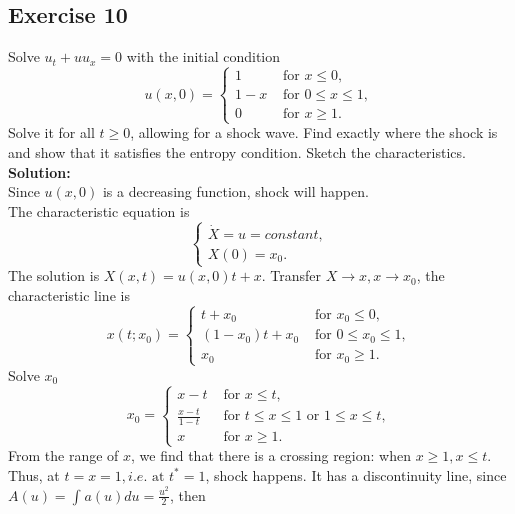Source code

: \documentclass[12pt]{article}%
\begin{document}
\subsection*{Exercise 10}
Solve $u_{t}+uu_{x}=0$ with the initial condition 
\begin{equation*}u(x,0)=
    \begin{cases}
        1 & \text{ for } x \le 0,\\
        1-x & \text{ for } 0\le x\le 1,\\
        0 & \text{ for }  x\ge 1.
    \end{cases}
\end{equation*}
Solve it for all $t\ge0$, allowing for a shock wave.
Find exactly where the shock is and show that it satisfies the entropy condition.
Sketch the characteristics.\\
\textbf{Solution:}\\
Since $u(x,0)$ is a decreasing function, shock will happen.\\
The characteristic equation is 
\begin{equation*}
    \begin{cases}
        \dot{X}=u=constant, \\
        X(0)=x_{0}.
    \end{cases}   
\end{equation*}
The solution is $X(x,t)=u(x,0)t+x$. Transfer $X\to x, x\to x_{0}$, the characteristic line is 
\begin{equation*}x(t;x_{0})=
    \begin{cases}
        t+x_{0} & \text{ for } x_{0} \le 0,\\
        (1-x_{0})t+x_{0} & \text{ for } 0\le x_{0}\le 1,\\
        x_{0} & \text{ for }  x_{0}\ge 1.
    \end{cases}
\end{equation*}
Solve $x_{0}$
\begin{equation*}x_{0}=
    \begin{cases}
        x-t & \text{ for } x \le t,\\
        \frac{x-t}{1-t} & \text{ for } t \le x \le 1  \text{ or } 1 \le x \le t, \\
        x & \text{ for }  x\ge 1.
    \end{cases}
\end{equation*}
From the range of $x$, we find that there is a crossing region: when $x\ge 1, x\le t$.\\
Thus, at  $t=x=1, i.e. \text{ at } t^{*}=1$, shock happens. It has a discontinuity line, since $A(u)=\int_{}^{}a(u)du=\frac{u^2}{2}$, then
\end{document}
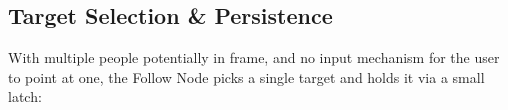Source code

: \subsection{Target Selection \& Persistence}
\label{sec:target_selection}
 
With multiple people potentially in frame, and no input mechanism for the user to point at one, the Follow Node picks a single target and holds it via a small latch:
 

 
 
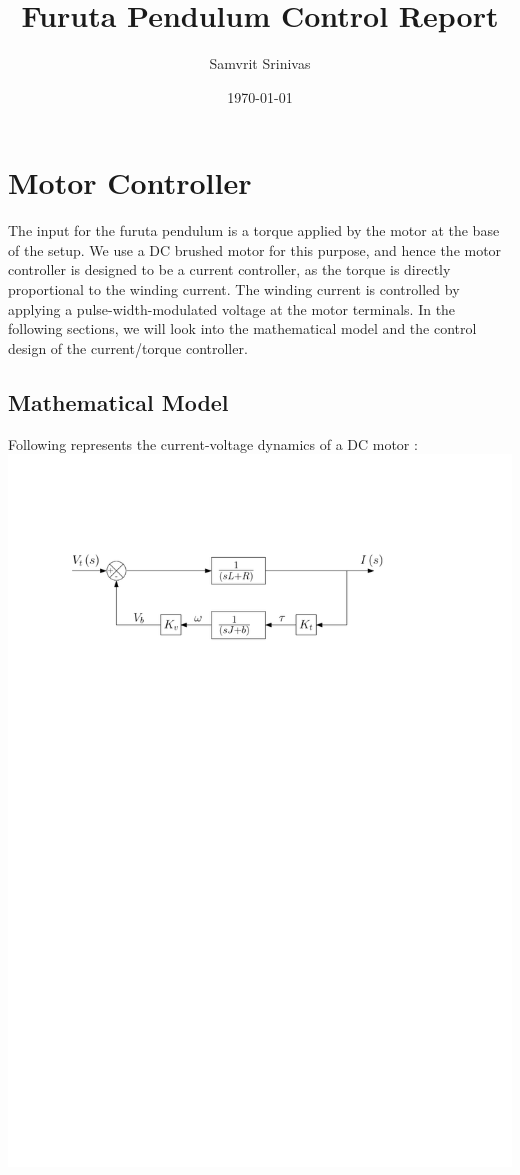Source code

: \documentclass{report}
\title{Furuta Pendulum Control Report}
\author{Samvrit Srinivas}
\date{\today}
\begin{document}
\maketitle

\chapter{Motor Controller} \label{chap:motor_controller}

The input for the furuta pendulum is a torque applied by the motor at the base of the setup. We use a DC brushed motor for this purpose, and hence the motor controller is designed to be a current controller, as the torque is directly proportional to the winding current. The winding current is controlled by applying a pulse-width-modulated voltage at the motor terminals. In the following sections, we will look into the mathematical model and the control design of the current/torque controller.

\section{Mathematical Model}	\label{sec:math_model}

Following represents the current-voltage dynamics of a DC motor \cite{motor_control_umich_lecture}:\\


\includegraphics{dc_motor_transfer_fn}


 

\end{document}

——

- [What you need to do]:
Only the text of the listing should be returned, exactly and in full; no image goes into the copy.

- [Solution for this exercise]:
Source code

: \documentclass[12pt]{article}%
\begin{document}
\subsection*{Exercise 10}
Solve $u_{t}+uu_{x}=0$ with the initial condition 
\begin{equation*}u(x,0)=
    \begin{cases}
        1 & \text{ for } x \le 0,\\
        1-x & \text{ for } 0\le x\le 1,\\
        0 & \text{ for }  x\ge 1.
    \end{cases}
\end{equation*}
Solve it for all $t\ge0$, allowing for a shock wave.
Find exactly where the shock is and show that it satisfies the entropy condition.
Sketch the characteristics.\\
\textbf{Solution:}\\
Since $u(x,0)$ is a decreasing function, shock will happen.\\
The characteristic equation is 
\begin{equation*}
    \begin{cases}
        \dot{X}=u=constant, \\
        X(0)=x_{0}.
    \end{cases}   
\end{equation*}
The solution is $X(x,t)=u(x,0)t+x$. Transfer $X\to x, x\to x_{0}$, the characteristic line is 
\begin{equation*}x(t;x_{0})=
    \begin{cases}
        t+x_{0} & \text{ for } x_{0} \le 0,\\
        (1-x_{0})t+x_{0} & \text{ for } 0\le x_{0}\le 1,\\
        x_{0} & \text{ for }  x_{0}\ge 1.
    \end{cases}
\end{equation*}
Solve $x_{0}$
\begin{equation*}x_{0}=
    \begin{cases}
        x-t & \text{ for } x \le t,\\
        \frac{x-t}{1-t} & \text{ for } t \le x \le 1  \text{ or } 1 \le x \le t, \\
        x & \text{ for }  x\ge 1.
    \end{cases}
\end{equation*}
From the range of $x$, we find that there is a crossing region: when $x\ge 1, x\le t$.\\
Thus, at  $t=x=1, i.e. \text{ at } t^{*}=1$, shock happens. It has a discontinuity line, since $A(u)=\int_{}^{}a(u)du=\frac{u^2}{2}$, then
\end{document}
Source code

: \subsection{Target Selection \& Persistence}
\label{sec:target_selection}
 
With multiple people potentially in frame, and no input mechanism for the user to point at one, the Follow Node picks a single target and holds it via a small latch:
 

 
 
Source code

: \documentclass{report}
\title{Furuta Pendulum Control Report}
\author{Samvrit Srinivas}
\date{\today}
\begin{document}
\maketitle

\chapter{Motor Controller} \label{chap:motor_controller}

The input for the furuta pendulum is a torque applied by the motor at the base of the setup. We use a DC brushed motor for this purpose, and hence the motor controller is designed to be a current controller, as the torque is directly proportional to the winding current. The winding current is controlled by applying a pulse-width-modulated voltage at the motor terminals. In the following sections, we will look into the mathematical model and the control design of the current/torque controller.

\section{Mathematical Model}	\label{sec:math_model}

Following represents the current-voltage dynamics of a DC motor \cite{motor_control_umich_lecture}:\\


\includegraphics{dc_motor_transfer_fn}


 

\end{document}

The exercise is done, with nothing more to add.